▶ [Exercise requirements]:
Would you give all of the records again, exactly as they read?

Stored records
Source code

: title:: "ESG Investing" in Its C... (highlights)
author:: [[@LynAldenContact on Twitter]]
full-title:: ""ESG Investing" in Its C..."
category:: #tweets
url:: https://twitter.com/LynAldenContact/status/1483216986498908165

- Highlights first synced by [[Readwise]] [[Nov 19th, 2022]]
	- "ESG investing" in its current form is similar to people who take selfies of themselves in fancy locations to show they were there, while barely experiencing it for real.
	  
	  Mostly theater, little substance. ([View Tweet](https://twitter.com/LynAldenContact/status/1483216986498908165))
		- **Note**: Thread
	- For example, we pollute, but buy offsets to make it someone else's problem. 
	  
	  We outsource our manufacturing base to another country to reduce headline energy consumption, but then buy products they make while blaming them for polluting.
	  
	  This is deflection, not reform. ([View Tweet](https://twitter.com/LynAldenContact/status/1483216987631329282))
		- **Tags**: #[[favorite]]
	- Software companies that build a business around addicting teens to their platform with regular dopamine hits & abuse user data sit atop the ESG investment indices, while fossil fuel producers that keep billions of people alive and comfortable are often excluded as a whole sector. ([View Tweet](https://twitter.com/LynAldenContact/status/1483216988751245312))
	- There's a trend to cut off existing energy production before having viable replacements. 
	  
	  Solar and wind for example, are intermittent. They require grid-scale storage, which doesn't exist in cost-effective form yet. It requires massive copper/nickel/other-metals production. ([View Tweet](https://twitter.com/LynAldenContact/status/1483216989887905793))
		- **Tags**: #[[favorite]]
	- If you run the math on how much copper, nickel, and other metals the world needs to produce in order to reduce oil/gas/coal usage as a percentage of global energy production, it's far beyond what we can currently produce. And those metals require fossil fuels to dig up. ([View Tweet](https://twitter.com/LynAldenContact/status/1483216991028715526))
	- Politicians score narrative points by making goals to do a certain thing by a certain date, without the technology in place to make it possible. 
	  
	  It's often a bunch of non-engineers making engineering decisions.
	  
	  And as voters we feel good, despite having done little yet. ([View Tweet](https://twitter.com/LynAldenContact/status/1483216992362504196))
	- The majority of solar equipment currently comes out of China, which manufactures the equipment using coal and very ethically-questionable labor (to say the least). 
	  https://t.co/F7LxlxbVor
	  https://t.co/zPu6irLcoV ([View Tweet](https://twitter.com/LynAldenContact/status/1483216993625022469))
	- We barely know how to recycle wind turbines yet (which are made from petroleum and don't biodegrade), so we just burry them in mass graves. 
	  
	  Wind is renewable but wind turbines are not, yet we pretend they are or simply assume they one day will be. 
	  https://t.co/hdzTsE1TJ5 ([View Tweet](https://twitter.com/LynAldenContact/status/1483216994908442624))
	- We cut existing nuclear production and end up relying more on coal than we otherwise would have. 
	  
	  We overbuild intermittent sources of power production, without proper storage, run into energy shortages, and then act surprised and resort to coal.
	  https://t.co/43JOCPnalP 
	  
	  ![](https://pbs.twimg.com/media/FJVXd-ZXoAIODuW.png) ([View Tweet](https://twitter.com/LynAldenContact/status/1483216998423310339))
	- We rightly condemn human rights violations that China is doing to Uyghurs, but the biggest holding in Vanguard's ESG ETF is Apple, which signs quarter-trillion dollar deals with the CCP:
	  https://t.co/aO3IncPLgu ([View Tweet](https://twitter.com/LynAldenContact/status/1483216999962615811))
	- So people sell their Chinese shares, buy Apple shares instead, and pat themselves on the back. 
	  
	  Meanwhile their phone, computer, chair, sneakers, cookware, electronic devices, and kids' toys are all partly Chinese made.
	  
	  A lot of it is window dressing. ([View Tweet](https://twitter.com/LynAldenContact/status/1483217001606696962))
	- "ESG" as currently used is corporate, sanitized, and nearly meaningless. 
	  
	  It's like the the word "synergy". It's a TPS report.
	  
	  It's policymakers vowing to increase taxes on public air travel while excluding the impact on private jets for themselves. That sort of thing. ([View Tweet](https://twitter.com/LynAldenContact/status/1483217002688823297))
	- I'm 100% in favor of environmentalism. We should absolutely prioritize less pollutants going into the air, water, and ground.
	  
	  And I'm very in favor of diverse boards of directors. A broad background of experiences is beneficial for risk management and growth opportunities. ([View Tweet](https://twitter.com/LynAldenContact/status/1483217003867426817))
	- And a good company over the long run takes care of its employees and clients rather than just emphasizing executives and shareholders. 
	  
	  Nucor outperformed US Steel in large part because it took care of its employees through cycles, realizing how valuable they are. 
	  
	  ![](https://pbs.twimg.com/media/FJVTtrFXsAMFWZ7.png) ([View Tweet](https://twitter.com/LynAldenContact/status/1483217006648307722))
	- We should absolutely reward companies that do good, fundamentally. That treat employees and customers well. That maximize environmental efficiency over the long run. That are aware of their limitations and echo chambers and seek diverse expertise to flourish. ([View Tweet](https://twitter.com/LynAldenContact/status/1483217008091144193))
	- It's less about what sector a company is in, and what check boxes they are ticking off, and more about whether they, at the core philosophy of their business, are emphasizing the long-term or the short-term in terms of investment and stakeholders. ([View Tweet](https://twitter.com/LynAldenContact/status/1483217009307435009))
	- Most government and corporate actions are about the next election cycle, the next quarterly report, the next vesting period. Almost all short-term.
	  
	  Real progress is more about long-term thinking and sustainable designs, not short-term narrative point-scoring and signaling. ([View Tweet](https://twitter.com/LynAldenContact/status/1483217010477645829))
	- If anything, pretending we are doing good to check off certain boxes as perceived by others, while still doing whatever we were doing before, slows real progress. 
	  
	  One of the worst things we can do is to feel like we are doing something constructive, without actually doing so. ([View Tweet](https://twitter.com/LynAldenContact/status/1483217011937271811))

▶ [Solution for this task]:
Source code

: title:: "ESG Investing" in Its C... (highlights)
author:: [[@LynAldenContact on Twitter]]
full-title:: ""ESG Investing" in Its C..."
category:: #tweets
url:: https://twitter.com/LynAldenContact/status/1483216986498908165

- Highlights first synced by [[Readwise]] [[Nov 19th, 2022]]
	- "ESG investing" in its current form is similar to people who take selfies of themselves in fancy locations to show they were there, while barely experiencing it for real.
	  
	  Mostly theater, little substance. ([View Tweet](https://twitter.com/LynAldenContact/status/1483216986498908165))
		- **Note**: Thread
	- For example, we pollute, but buy offsets to make it someone else's problem. 
	  
	  We outsource our manufacturing base to another country to reduce headline energy consumption, but then buy products they make while blaming them for polluting.
	  
	  This is deflection, not reform. ([View Tweet](https://twitter.com/LynAldenContact/status/1483216987631329282))
		- **Tags**: #[[favorite]]
	- Software companies that build a business around addicting teens to their platform with regular dopamine hits & abuse user data sit atop the ESG investment indices, while fossil fuel producers that keep billions of people alive and comfortable are often excluded as a whole sector. ([View Tweet](https://twitter.com/LynAldenContact/status/1483216988751245312))
	- There's a trend to cut off existing energy production before having viable replacements. 
	  
	  Solar and wind for example, are intermittent. They require grid-scale storage, which doesn't exist in cost-effective form yet. It requires massive copper/nickel/other-metals production. ([View Tweet](https://twitter.com/LynAldenContact/status/1483216989887905793))
		- **Tags**: #[[favorite]]
	- If you run the math on how much copper, nickel, and other metals the world needs to produce in order to reduce oil/gas/coal usage as a percentage of global energy production, it's far beyond what we can currently produce. And those metals require fossil fuels to dig up. ([View Tweet](https://twitter.com/LynAldenContact/status/1483216991028715526))
	- Politicians score narrative points by making goals to do a certain thing by a certain date, without the technology in place to make it possible. 
	  
	  It's often a bunch of non-engineers making engineering decisions.
	  
	  And as voters we feel good, despite having done little yet. ([View Tweet](https://twitter.com/LynAldenContact/status/1483216992362504196))
	- The majority of solar equipment currently comes out of China, which manufactures the equipment using coal and very ethically-questionable labor (to say the least). 
	  https://t.co/F7LxlxbVor
	  https://t.co/zPu6irLcoV ([View Tweet](https://twitter.com/LynAldenContact/status/1483216993625022469))
	- We barely know how to recycle wind turbines yet (which are made from petroleum and don't biodegrade), so we just burry them in mass graves. 
	  
	  Wind is renewable but wind turbines are not, yet we pretend they are or simply assume they one day will be. 
	  https://t.co/hdzTsE1TJ5 ([View Tweet](https://twitter.com/LynAldenContact/status/1483216994908442624))
	- We cut existing nuclear production and end up relying more on coal than we otherwise would have. 
	  
	  We overbuild intermittent sources of power production, without proper storage, run into energy shortages, and then act surprised and resort to coal.
	  https://t.co/43JOCPnalP 
	  
	  ![](https://pbs.twimg.com/media/FJVXd-ZXoAIODuW.png) ([View Tweet](https://twitter.com/LynAldenContact/status/1483216998423310339))
	- We rightly condemn human rights violations that China is doing to Uyghurs, but the biggest holding in Vanguard's ESG ETF is Apple, which signs quarter-trillion dollar deals with the CCP:
	  https://t.co/aO3IncPLgu ([View Tweet](https://twitter.com/LynAldenContact/status/1483216999962615811))
	- So people sell their Chinese shares, buy Apple shares instead, and pat themselves on the back. 
	  
	  Meanwhile their phone, computer, chair, sneakers, cookware, electronic devices, and kids' toys are all partly Chinese made.
	  
	  A lot of it is window dressing. ([View Tweet](https://twitter.com/LynAldenContact/status/1483217001606696962))
	- "ESG" as currently used is corporate, sanitized, and nearly meaningless. 
	  
	  It's like the the word "synergy". It's a TPS report.
	  
	  It's policymakers vowing to increase taxes on public air travel while excluding the impact on private jets for themselves. That sort of thing. ([View Tweet](https://twitter.com/LynAldenContact/status/1483217002688823297))
	- I'm 100% in favor of environmentalism. We should absolutely prioritize less pollutants going into the air, water, and ground.
	  
	  And I'm very in favor of diverse boards of directors. A broad background of experiences is beneficial for risk management and growth opportunities. ([View Tweet](https://twitter.com/LynAldenContact/status/1483217003867426817))
	- And a good company over the long run takes care of its employees and clients rather than just emphasizing executives and shareholders. 
	  
	  Nucor outperformed US Steel in large part because it took care of its employees through cycles, realizing how valuable they are. 
	  
	  ![](https://pbs.twimg.com/media/FJVTtrFXsAMFWZ7.png) ([View Tweet](https://twitter.com/LynAldenContact/status/1483217006648307722))
	- We should absolutely reward companies that do good, fundamentally. That treat employees and customers well. That maximize environmental efficiency over the long run. That are aware of their limitations and echo chambers and seek diverse expertise to flourish. ([View Tweet](https://twitter.com/LynAldenContact/status/1483217008091144193))
	- It's less about what sector a company is in, and what check boxes they are ticking off, and more about whether they, at the core philosophy of their business, are emphasizing the long-term or the short-term in terms of investment and stakeholders. ([View Tweet](https://twitter.com/LynAldenContact/status/1483217009307435009))
	- Most government and corporate actions are about the next election cycle, the next quarterly report, the next vesting period. Almost all short-term.
	  
	  Real progress is more about long-term thinking and sustainable designs, not short-term narrative point-scoring and signaling. ([View Tweet](https://twitter.com/LynAldenContact/status/1483217010477645829))
	- If anything, pretending we are doing good to check off certain boxes as perceived by others, while still doing whatever we were doing before, slows real progress. 
	  
	  One of the worst things we can do is to feel like we are doing something constructive, without actually doing so. ([View Tweet](https://twitter.com/LynAldenContact/status/1483217011937271811))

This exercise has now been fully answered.